- Directions for this task:
Tally the lines below that contain the word "IGME", then give the tally and nothing more.

◇ ◇ ◇

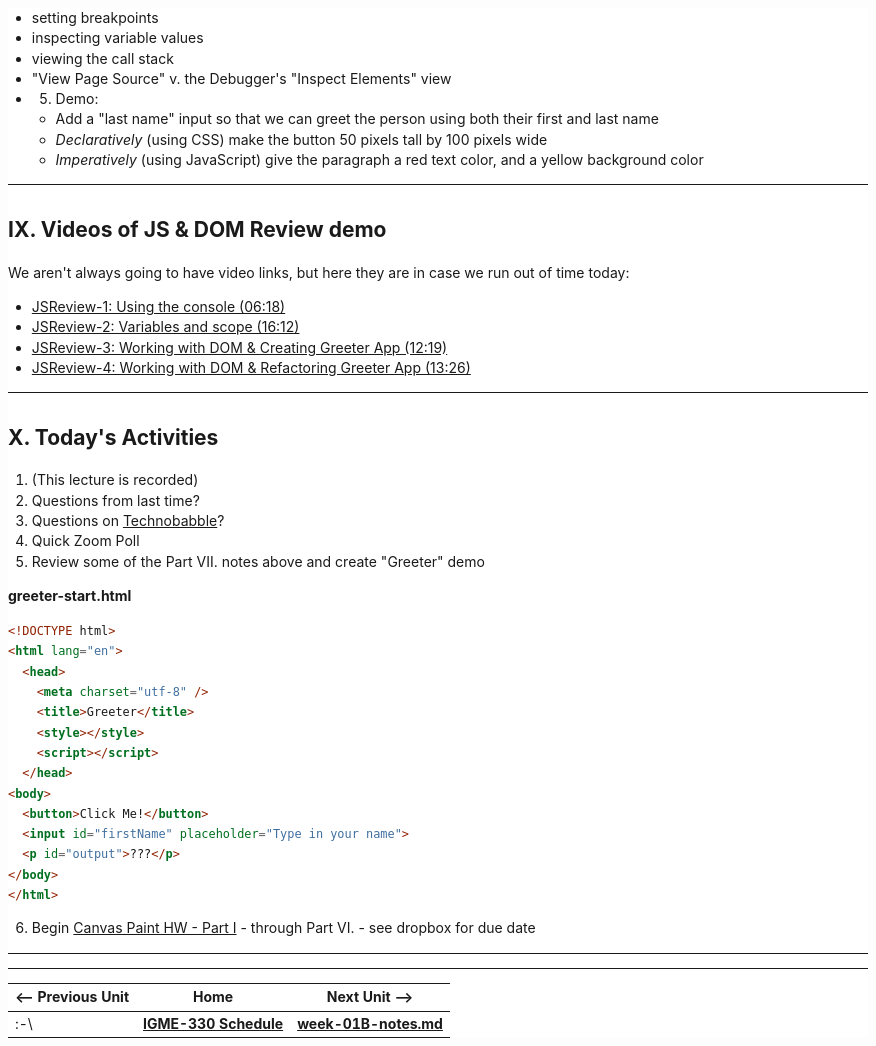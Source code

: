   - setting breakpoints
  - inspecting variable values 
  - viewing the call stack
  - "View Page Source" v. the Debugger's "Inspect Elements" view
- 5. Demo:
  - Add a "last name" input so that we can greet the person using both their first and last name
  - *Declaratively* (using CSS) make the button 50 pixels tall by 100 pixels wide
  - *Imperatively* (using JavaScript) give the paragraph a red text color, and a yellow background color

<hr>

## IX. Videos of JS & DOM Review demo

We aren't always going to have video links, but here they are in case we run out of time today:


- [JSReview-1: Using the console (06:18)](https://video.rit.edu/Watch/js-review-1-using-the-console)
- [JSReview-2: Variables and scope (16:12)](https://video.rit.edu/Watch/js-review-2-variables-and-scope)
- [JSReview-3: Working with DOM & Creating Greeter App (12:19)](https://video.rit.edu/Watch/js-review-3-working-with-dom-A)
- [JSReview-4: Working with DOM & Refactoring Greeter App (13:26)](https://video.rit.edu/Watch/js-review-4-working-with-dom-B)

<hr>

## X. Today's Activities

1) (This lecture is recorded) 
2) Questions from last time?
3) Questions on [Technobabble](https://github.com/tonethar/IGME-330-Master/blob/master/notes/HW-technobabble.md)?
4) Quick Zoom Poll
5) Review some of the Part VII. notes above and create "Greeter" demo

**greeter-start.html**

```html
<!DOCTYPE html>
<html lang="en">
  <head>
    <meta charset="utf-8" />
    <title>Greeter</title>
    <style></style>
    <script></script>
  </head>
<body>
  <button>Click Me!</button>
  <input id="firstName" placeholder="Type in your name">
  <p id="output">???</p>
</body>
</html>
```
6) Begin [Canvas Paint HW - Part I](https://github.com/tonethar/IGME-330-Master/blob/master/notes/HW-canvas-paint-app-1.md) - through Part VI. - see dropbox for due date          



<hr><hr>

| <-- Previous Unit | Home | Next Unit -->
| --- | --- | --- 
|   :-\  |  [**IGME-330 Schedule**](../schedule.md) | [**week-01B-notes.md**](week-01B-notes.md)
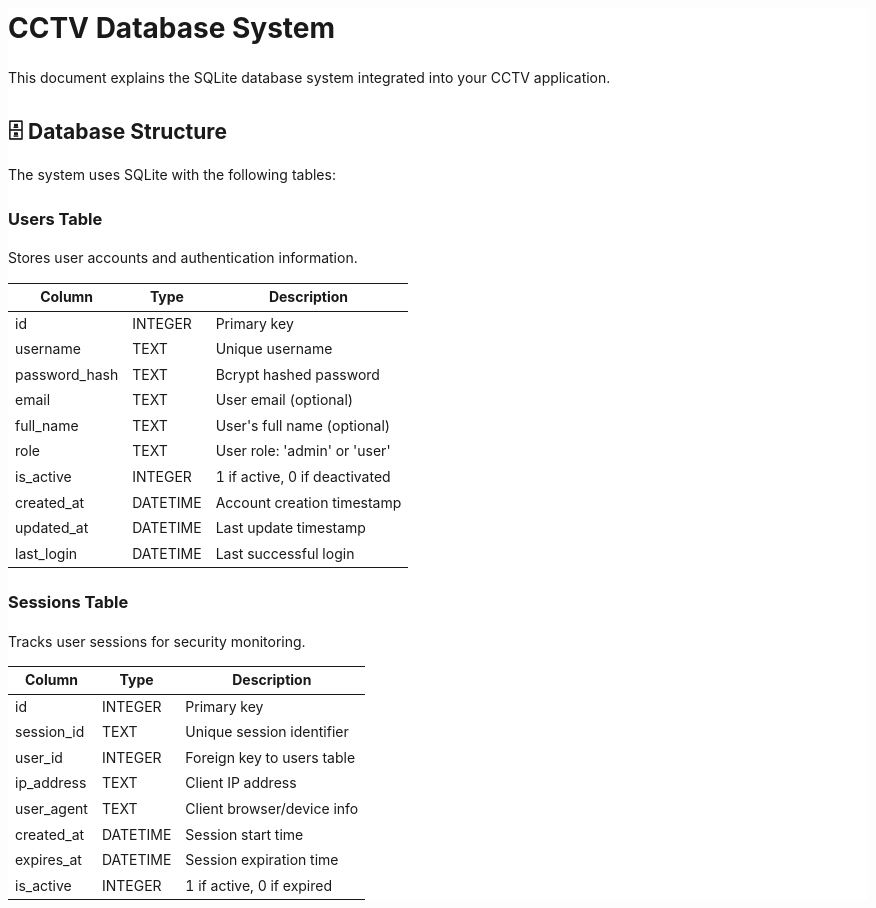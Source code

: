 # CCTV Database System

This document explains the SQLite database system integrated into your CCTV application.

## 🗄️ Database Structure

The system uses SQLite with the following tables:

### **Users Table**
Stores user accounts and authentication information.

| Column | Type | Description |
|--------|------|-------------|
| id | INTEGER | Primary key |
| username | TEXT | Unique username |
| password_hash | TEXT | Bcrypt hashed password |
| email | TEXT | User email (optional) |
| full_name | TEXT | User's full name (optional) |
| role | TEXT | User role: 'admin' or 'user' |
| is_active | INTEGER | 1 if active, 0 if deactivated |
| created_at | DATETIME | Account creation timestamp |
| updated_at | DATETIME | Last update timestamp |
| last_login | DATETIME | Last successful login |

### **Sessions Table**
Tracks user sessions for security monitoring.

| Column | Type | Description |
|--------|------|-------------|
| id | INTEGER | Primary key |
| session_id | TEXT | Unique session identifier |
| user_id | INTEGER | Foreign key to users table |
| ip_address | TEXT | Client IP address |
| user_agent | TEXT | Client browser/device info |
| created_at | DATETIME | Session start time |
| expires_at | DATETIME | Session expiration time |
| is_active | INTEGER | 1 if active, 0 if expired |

◇ ◇ ◇

- Task answer:
3